Speaking about his ordeal a NEET aspirant from Kolkata tweeted: “The frisking process during NEET-UG, 2023 has subjected me to a level of indignation that I have never suffered before.’’

The aspirant continued in his tweet that girls were asked to “change their pants, open their inner wear, and exchange clothes with their mothers. Also some boys went into the exam centre in inner wear as the pants they were wearing weren’t allowed. Since there was no place to change, parents had to stand around their children as they undressed”, he said.

Students who were subjected to this before the exam have asked if in the age of technology “it is a prerequisite to cut out pockets and collars of students before they are allowed into exam halls?’’

This is, however, not the first time that frisking of students has been reported.

After complaints by students in 2017, the National Human Rights Commission intervened and issued a notice. The NHRC questioned the alleged harassment and inconvenience caused to aspirants while appearing for the entrance examination in Tamil Nadu.

On May 7, a girl’s discomfort at a NEET centre in Chennai led to a furore on social media.  

“The girl was huddled in a corner looking embarrassed after the test. I asked her if she was okay,” said a woman journalist to whom the candidate confided that she wasn’t wearing a bra.  

The journalist shared her angst on a social platform. She said she offered her dupatta to the student, who refused saying her brother was on the way to pick her up. The journalist removed her post following “harassment”. 

Ever since NEET was made mandatory in Tamil Nadu, test takers have had to submit to frisking. Every year, scenes of students removing their earrings and watches, and officials snipping off shirt sleeves of aspirants are common. Girls let their hair loose as even rubber bands to hold it in place are prohibited. Such ignominy forced a lawyer to file a petition in the Madras High Court in 2020 against the ruthless frisking.

An official in the city, however, denied the incident. “Clear cut instructions were given not to do any such thing. It is only metal detector frisking. The instruction given in the hall ticket is that they shouldn’t wear such items, and 90% of the children abided by the instructions. If students wore ornaments or sacred thread owing to religious beliefs, we frisked only those portions. There are clear instructions that we should respect religious sentiments and we have to double check through frisking. We should not ask them to remove the items – be it earrings, mangal sutra or sacred threads. Burkhas, scarves and turbans were allowed yesterday,” he said. 

This year, the testing agency in a 131-page bulletin specified barred items and provided detailed guidelines on dress code while stating that candidates would be subjected to extensive and compulsory frisking.
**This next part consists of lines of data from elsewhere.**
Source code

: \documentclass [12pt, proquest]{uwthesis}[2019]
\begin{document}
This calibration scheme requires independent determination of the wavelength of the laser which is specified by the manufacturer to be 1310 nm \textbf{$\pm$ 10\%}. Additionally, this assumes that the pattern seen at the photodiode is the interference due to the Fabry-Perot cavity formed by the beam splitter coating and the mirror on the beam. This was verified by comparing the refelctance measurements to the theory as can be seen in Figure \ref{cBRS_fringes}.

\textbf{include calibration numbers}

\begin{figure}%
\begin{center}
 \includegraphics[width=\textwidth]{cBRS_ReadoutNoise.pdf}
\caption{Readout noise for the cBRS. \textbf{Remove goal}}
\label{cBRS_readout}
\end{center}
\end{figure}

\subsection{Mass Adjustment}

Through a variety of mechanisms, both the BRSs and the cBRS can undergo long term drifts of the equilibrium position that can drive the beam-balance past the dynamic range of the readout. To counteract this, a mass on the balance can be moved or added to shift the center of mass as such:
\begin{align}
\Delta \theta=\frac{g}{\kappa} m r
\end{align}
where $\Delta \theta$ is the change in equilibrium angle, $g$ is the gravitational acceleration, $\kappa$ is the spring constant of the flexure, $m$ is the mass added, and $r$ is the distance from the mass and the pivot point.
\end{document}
The bulletin specified that “light clothes with long sleeves are not permitted. However, in case, candidates come in cultural/ customary dress at the examination centre, they should report at least an hour before the last reporting time so that there is enough time for proper frisking without any inconvenience to the candidate while maintaining the sanctity of the examination. Slippers, sandals with low heels are permitted. Shoes are not permitted”.

The NTA also added that pouches, calculators, pens, scales, writing pads, pen drives, erasers would not be permitted. No communication devices, wallets, goggles, handbags, watch, bracelet, ornaments/metallic items, food items opened or packed or water bottles are allowed. Cameras and Bluetooth devices are also banned.

Though the NTA did not respond to the allegations it noted in its bulletin that “it believes in maintaining the sanctity and fairness of examinations, however, it also believes in sensitivity while frisking female candidates and will issue comprehensive instructions accordingly to the staff and other officials at the examination centres. The frisking of female candidates will be done inside a closed enclosure by female staff only”.

The NTA had earlier noted that they had caught aspirants trying to take in electronic devices and detected cases of impersonation. They had also been cautioned about systematic attacks to breach the exams.